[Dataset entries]

┌──

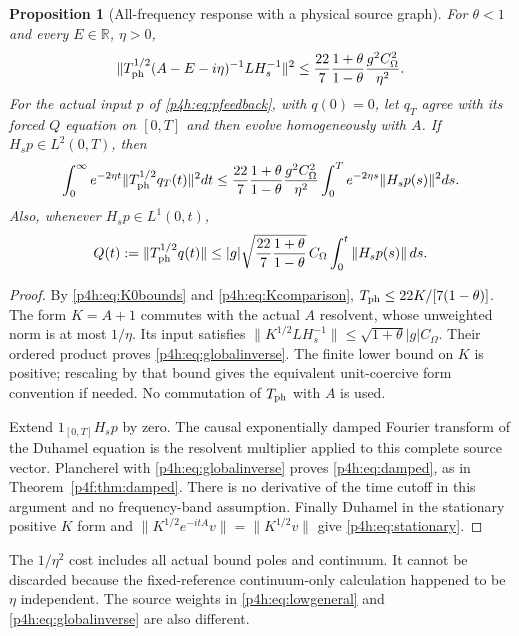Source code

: \documentclass[11pt]{article}
\numberwithin{equation}{section}
\newtheorem{proposition}[theorem]{Proposition}
\theoremstyle{definition}
\theoremstyle{remark}
\begin{document}
\begin{proposition}[All-frequency response with a physical source graph]
\label{p4h:prop:global}
For $\theta<1$ and every $E\in\mathbb R$, $\eta>0$,
\begin{equation}\label{p4h:eq:globalinverse}
 \|T_{\rm ph}^{1/2}(A-E-i\eta)^{-1}LH_s^{-1}\|^2
 \leq \frac{22}{7}\frac{1+\theta}{1-\theta}
                         \frac{g^2C_\Omega^2}{\eta^2}.
\end{equation}
For the actual input $p$ of \eqref{p4h:eq:pfeedback}, with
$q(0)=0$, let $q_T$ agree with its forced $Q$ equation on
$[0,T]$ and then evolve homogeneously with $A$. If
$H_sp\in L^2(0,T)$, then
\begin{equation}\label{p4h:eq:damped}
 \int_0^\infty e^{-2\eta t}\|T_{\rm ph}^{1/2}q_T(t)\|^2dt
 \leq \frac{22}{7}\frac{1+\theta}{1-\theta}
       \frac{g^2C_\Omega^2}{\eta^2}
                \int_0^T e^{-2\eta s}\|H_sp(s)\|^2ds .
\end{equation}
Also, whenever $H_sp\in L^1(0,t)$,
\begin{equation}\label{p4h:eq:stationary}
 Q(t):=\|T_{\rm ph}^{1/2}q(t)\|
 \leq |g|\sqrt{\frac{22}{7}\frac{1+\theta}{1-\theta}}\,
                         C_\Omega\int_0^t\|H_sp(s)\|\,ds .
\end{equation}
\end{proposition}
\begin{proof}
By \eqref{p4h:eq:K0bounds} and \eqref{p4h:eq:Kcomparison},
$T_{\rm ph}\leq22K/[7(1-\theta)]$.
The form $K=A+1$ commutes with the actual $A$ resolvent,
whose unweighted norm is at most $1/\eta$.
Its input satisfies
$\|K^{1/2}LH_s^{-1}\|
\leq\sqrt{1+\theta}|g|C_\Omega$.
Their ordered product proves \eqref{p4h:eq:globalinverse}.
The finite lower bound on $K$ is positive; rescaling by that
bound gives the equivalent unit-coercive form convention
if needed. No commutation of $T_{\rm ph}$ with $A$ is used.

Extend $1_{[0,T]}H_sp$ by zero. The causal exponentially
damped Fourier transform of the Duhamel equation is the
resolvent multiplier applied to this complete source vector.
Plancherel with \eqref{p4h:eq:globalinverse} proves
\eqref{p4h:eq:damped}, as in Theorem~\ref{p4f:thm:damped}.
There is no derivative of the time cutoff in this argument
and no frequency-band assumption.
Finally Duhamel in the stationary positive $K$ form and
$\|K^{1/2}e^{-itA}v\|=\|K^{1/2}v\|$ give
\eqref{p4h:eq:stationary}.
\end{proof}

The $1/\eta^2$ cost includes all actual bound poles and
continuum. It cannot be discarded because the fixed-reference
continuum-only calculation happened to be $\eta$ independent.
The source weights in \eqref{p4h:eq:lowgeneral} and
\eqref{p4h:eq:globalinverse} are also different.
\end{document}
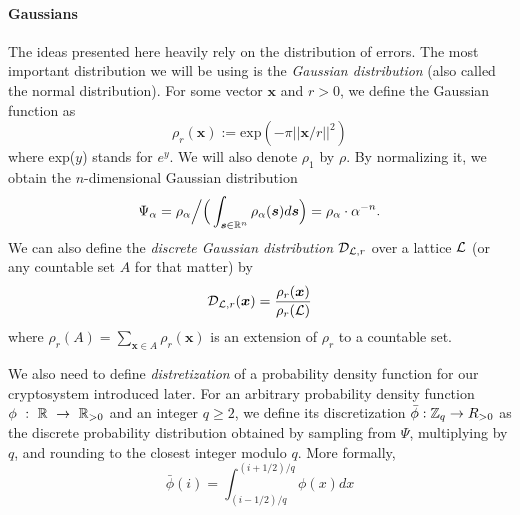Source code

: \paragraph{Gaussians}
The ideas presented here heavily rely on the distribution of errors. The most important distribution we will be using is the \textit{Gaussian distribution} (also called the normal distribution). For some vector $\bm{x}$ and $r>0$, we define the Gaussian function as
\[ \rho_r (\bm{x}) := \text{exp}(- \pi ||\bm{x}/r||^2) \]
where exp($y$) stands for $e^y$. We will also denote $\rho_1$ by $\rho$. By normalizing it, we obtain the $n$-dimensional Gaussian distribution
\[\Psi_{\alpha} = \rho_{\alpha} \Big/ \Big( \int_{\boldsymbol{s} \in \mathbb{R}^n} \rho_{\alpha}(\boldsymbol{s}) d\boldsymbol{s} \Big) = \rho_{\alpha} \cdot \alpha^{-n}. \]
We can also define the \textit{discrete Gaussian distribution} $\mathcal{D}_{\mathcal{L}, r}$ over a lattice $\mathcal{L}$ (or any countable set $A$ for that matter) by
\begin{equation} \mathcal{D}_{\mathcal{L}, r}(\boldsymbol{x}) = \frac{\rho_r(\boldsymbol{x})}{\rho_r(\mathcal{L})} \end{equation}
where $\rho_r(A) = \sum_{\bm{x} \in A} \rho_r(\bm{x})$ is an extension of $\rho_r$ to a countable set.

\iffalse
\krzys{i dont think ill include this part about Psi beta at all}
In order to avoid making our proofs depend on the specific choice of modulus $q$, we now define the family of Gaussian distributions over $\T = \R/\Z = [0,1)$ - a periodization of the normal distribution. More specifically, following \cite{regev}, for $\beta \in \R_{> 0}$ define $\Psi_{\beta}$ as the distribution on $\T$ obtained by sampling from a normal variable with mean 0 and standard deviation $\frac{\beta}{\sqrt{2\pi}}$ and reducing the result modulo 1,
\begin{equation} \forall r \in [0,1), \Psi_{\beta}(r) := \sum_{k = -\infty}^{\infty} \frac{1}{\beta} \cdot \text{exp} \bigg(- \pi \Big(\frac{r-k}{\beta}\Big)^2\bigg). \end{equation}
\krzys{also, it turns out, that for whatever value of $r$ we pick, the result of that sum is always $|\beta|/\beta = 1$?????}
We will, for the sake of clearer notation, be a bit vague about the doman of $\Psi_{\beta}$. This is because sampling from $\Psi_{\beta}$ with parameter $\beta$, that is defined over $\T = [0,1)$ is equivalent to sampling from $\Psi_{q \beta}$ over $\Z_q$. \krzys{i am very hesitant about this statement - need to check if thats true}
\fi

We also need to define \textit{distretization} of a probability density function for our cryptosystem introduced later. For an arbitrary probability density function $\phi~:~\mathbb{R}~\to~\mathbb{R}_{>0}$ and an integer $q \geq 2$, we define its discretization $\bar{\phi} : \mathbb{Z}_q \rightarrow R_{>0}$ as the discrete probability distribution obtained by sampling from $\Psi$, multiplying by $q$, and rounding to the closest integer modulo $q$. More formally,
\begin{equation} \bar{\phi}(i) = \int_{(i -1/2)/q}^{(i + 1/2)/q} \phi(x) dx \end{equation}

└──

[INSTRUCTIONS TO FOLLOW] Keeping the pictures out, output the records from above exactly and completely.

[RESPONSE FOR THIS EXERCISE]
Source code

: \documentclass[11pt]{article}
\numberwithin{equation}{section}
\newtheorem{proposition}[theorem]{Proposition}
\theoremstyle{definition}
\theoremstyle{remark}
\begin{document}
\begin{proposition}[All-frequency response with a physical source graph]
\label{p4h:prop:global}
For $\theta<1$ and every $E\in\mathbb R$, $\eta>0$,
\begin{equation}\label{p4h:eq:globalinverse}
 \|T_{\rm ph}^{1/2}(A-E-i\eta)^{-1}LH_s^{-1}\|^2
 \leq \frac{22}{7}\frac{1+\theta}{1-\theta}
                         \frac{g^2C_\Omega^2}{\eta^2}.
\end{equation}
For the actual input $p$ of \eqref{p4h:eq:pfeedback}, with
$q(0)=0$, let $q_T$ agree with its forced $Q$ equation on
$[0,T]$ and then evolve homogeneously with $A$. If
$H_sp\in L^2(0,T)$, then
\begin{equation}\label{p4h:eq:damped}
 \int_0^\infty e^{-2\eta t}\|T_{\rm ph}^{1/2}q_T(t)\|^2dt
 \leq \frac{22}{7}\frac{1+\theta}{1-\theta}
       \frac{g^2C_\Omega^2}{\eta^2}
                \int_0^T e^{-2\eta s}\|H_sp(s)\|^2ds .
\end{equation}
Also, whenever $H_sp\in L^1(0,t)$,
\begin{equation}\label{p4h:eq:stationary}
 Q(t):=\|T_{\rm ph}^{1/2}q(t)\|
 \leq |g|\sqrt{\frac{22}{7}\frac{1+\theta}{1-\theta}}\,
                         C_\Omega\int_0^t\|H_sp(s)\|\,ds .
\end{equation}
\end{proposition}
\begin{proof}
By \eqref{p4h:eq:K0bounds} and \eqref{p4h:eq:Kcomparison},
$T_{\rm ph}\leq22K/[7(1-\theta)]$.
The form $K=A+1$ commutes with the actual $A$ resolvent,
whose unweighted norm is at most $1/\eta$.
Its input satisfies
$\|K^{1/2}LH_s^{-1}\|
\leq\sqrt{1+\theta}|g|C_\Omega$.
Their ordered product proves \eqref{p4h:eq:globalinverse}.
The finite lower bound on $K$ is positive; rescaling by that
bound gives the equivalent unit-coercive form convention
if needed. No commutation of $T_{\rm ph}$ with $A$ is used.

Extend $1_{[0,T]}H_sp$ by zero. The causal exponentially
damped Fourier transform of the Duhamel equation is the
resolvent multiplier applied to this complete source vector.
Plancherel with \eqref{p4h:eq:globalinverse} proves
\eqref{p4h:eq:damped}, as in Theorem~\ref{p4f:thm:damped}.
There is no derivative of the time cutoff in this argument
and no frequency-band assumption.
Finally Duhamel in the stationary positive $K$ form and
$\|K^{1/2}e^{-itA}v\|=\|K^{1/2}v\|$ give
\eqref{p4h:eq:stationary}.
\end{proof}

The $1/\eta^2$ cost includes all actual bound poles and
continuum. It cannot be discarded because the fixed-reference
continuum-only calculation happened to be $\eta$ independent.
The source weights in \eqref{p4h:eq:lowgeneral} and
\eqref{p4h:eq:globalinverse} are also different.
\end{document}
Source code

: \paragraph{Gaussians}
The ideas presented here heavily rely on the distribution of errors. The most important distribution we will be using is the \textit{Gaussian distribution} (also called the normal distribution). For some vector $\bm{x}$ and $r>0$, we define the Gaussian function as
\[ \rho_r (\bm{x}) := \text{exp}(- \pi ||\bm{x}/r||^2) \]
where exp($y$) stands for $e^y$. We will also denote $\rho_1$ by $\rho$. By normalizing it, we obtain the $n$-dimensional Gaussian distribution
\[\Psi_{\alpha} = \rho_{\alpha} \Big/ \Big( \int_{\boldsymbol{s} \in \mathbb{R}^n} \rho_{\alpha}(\boldsymbol{s}) d\boldsymbol{s} \Big) = \rho_{\alpha} \cdot \alpha^{-n}. \]
We can also define the \textit{discrete Gaussian distribution} $\mathcal{D}_{\mathcal{L}, r}$ over a lattice $\mathcal{L}$ (or any countable set $A$ for that matter) by
\begin{equation} \mathcal{D}_{\mathcal{L}, r}(\boldsymbol{x}) = \frac{\rho_r(\boldsymbol{x})}{\rho_r(\mathcal{L})} \end{equation}
where $\rho_r(A) = \sum_{\bm{x} \in A} \rho_r(\bm{x})$ is an extension of $\rho_r$ to a countable set.

\iffalse
\krzys{i dont think ill include this part about Psi beta at all}
In order to avoid making our proofs depend on the specific choice of modulus $q$, we now define the family of Gaussian distributions over $\T = \R/\Z = [0,1)$ - a periodization of the normal distribution. More specifically, following \cite{regev}, for $\beta \in \R_{> 0}$ define $\Psi_{\beta}$ as the distribution on $\T$ obtained by sampling from a normal variable with mean 0 and standard deviation $\frac{\beta}{\sqrt{2\pi}}$ and reducing the result modulo 1,
\begin{equation} \forall r \in [0,1), \Psi_{\beta}(r) := \sum_{k = -\infty}^{\infty} \frac{1}{\beta} \cdot \text{exp} \bigg(- \pi \Big(\frac{r-k}{\beta}\Big)^2\bigg). \end{equation}
\krzys{also, it turns out, that for whatever value of $r$ we pick, the result of that sum is always $|\beta|/\beta = 1$?????}
We will, for the sake of clearer notation, be a bit vague about the doman of $\Psi_{\beta}$. This is because sampling from $\Psi_{\beta}$ with parameter $\beta$, that is defined over $\T = [0,1)$ is equivalent to sampling from $\Psi_{q \beta}$ over $\Z_q$. \krzys{i am very hesitant about this statement - need to check if thats true}
\fi

We also need to define \textit{distretization} of a probability density function for our cryptosystem introduced later. For an arbitrary probability density function $\phi~:~\mathbb{R}~\to~\mathbb{R}_{>0}$ and an integer $q \geq 2$, we define its discretization $\bar{\phi} : \mathbb{Z}_q \rightarrow R_{>0}$ as the discrete probability distribution obtained by sampling from $\Psi$, multiplying by $q$, and rounding to the closest integer modulo $q$. More formally,
\begin{equation} \bar{\phi}(i) = \int_{(i -1/2)/q}^{(i + 1/2)/q} \phi(x) dx \end{equation}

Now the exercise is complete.